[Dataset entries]
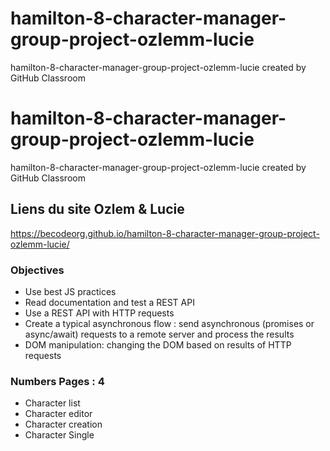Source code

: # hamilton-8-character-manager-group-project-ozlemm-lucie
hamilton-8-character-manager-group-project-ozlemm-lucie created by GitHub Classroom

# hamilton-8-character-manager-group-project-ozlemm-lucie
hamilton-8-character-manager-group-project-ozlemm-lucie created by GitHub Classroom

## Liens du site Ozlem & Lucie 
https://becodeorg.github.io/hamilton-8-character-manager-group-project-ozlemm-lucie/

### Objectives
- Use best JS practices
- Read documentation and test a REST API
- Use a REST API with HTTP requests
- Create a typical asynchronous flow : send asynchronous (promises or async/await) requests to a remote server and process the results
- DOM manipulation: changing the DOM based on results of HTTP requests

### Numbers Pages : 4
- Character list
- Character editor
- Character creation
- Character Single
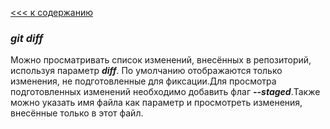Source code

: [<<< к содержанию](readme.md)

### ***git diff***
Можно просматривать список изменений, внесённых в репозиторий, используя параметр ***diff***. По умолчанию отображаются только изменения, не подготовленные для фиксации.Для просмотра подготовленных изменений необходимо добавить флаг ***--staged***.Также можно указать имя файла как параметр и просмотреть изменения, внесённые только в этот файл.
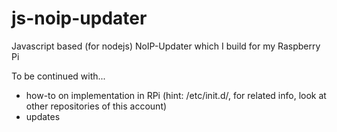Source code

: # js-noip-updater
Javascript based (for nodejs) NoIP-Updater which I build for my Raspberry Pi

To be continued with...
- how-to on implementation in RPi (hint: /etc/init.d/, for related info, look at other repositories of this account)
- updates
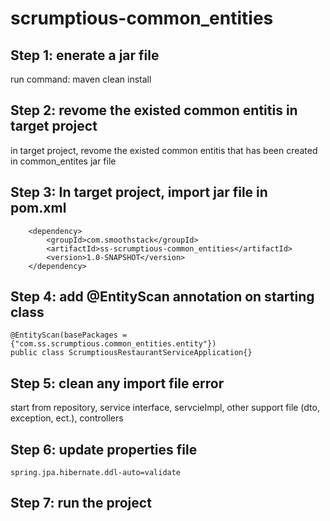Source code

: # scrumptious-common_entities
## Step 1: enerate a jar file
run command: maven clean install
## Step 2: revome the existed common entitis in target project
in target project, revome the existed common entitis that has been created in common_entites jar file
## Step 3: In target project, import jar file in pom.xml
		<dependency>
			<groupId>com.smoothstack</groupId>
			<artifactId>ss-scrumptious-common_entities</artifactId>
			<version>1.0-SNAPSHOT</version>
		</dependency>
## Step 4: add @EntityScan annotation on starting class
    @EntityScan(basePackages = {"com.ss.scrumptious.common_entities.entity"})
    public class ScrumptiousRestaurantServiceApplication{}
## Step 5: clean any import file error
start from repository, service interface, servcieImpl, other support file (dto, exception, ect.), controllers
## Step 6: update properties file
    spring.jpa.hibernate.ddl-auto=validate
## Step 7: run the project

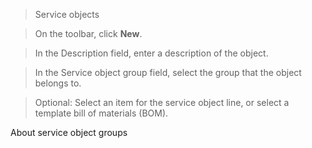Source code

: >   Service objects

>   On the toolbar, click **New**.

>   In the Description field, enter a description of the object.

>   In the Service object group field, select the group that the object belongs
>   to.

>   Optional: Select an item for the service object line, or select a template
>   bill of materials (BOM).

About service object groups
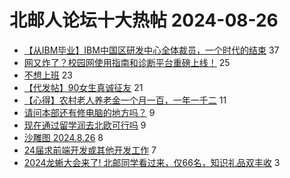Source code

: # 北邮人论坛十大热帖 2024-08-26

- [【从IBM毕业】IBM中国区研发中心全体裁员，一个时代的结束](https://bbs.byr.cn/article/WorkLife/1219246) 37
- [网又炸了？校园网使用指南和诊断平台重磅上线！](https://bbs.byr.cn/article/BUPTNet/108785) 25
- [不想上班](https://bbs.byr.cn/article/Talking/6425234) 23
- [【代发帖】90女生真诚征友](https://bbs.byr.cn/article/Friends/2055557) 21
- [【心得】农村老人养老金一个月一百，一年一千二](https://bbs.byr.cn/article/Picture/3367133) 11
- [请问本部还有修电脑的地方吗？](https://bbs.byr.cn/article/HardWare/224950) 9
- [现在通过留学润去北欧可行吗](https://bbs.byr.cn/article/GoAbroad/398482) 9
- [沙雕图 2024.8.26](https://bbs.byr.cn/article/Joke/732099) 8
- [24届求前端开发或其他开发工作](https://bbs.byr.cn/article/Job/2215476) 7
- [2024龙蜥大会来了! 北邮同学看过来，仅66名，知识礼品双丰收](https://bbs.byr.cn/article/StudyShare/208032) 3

What you need to do
Pull out every line holding "manager" from the records above, and copy it.

Answer for the task
: # hamilton-8-character-manager-group-project-ozlemm-lucie
hamilton-8-character-manager-group-project-ozlemm-lucie created by GitHub Classroom
# hamilton-8-character-manager-group-project-ozlemm-lucie
hamilton-8-character-manager-group-project-ozlemm-lucie created by GitHub Classroom
https://becodeorg.github.io/hamilton-8-character-manager-group-project-ozlemm-lucie/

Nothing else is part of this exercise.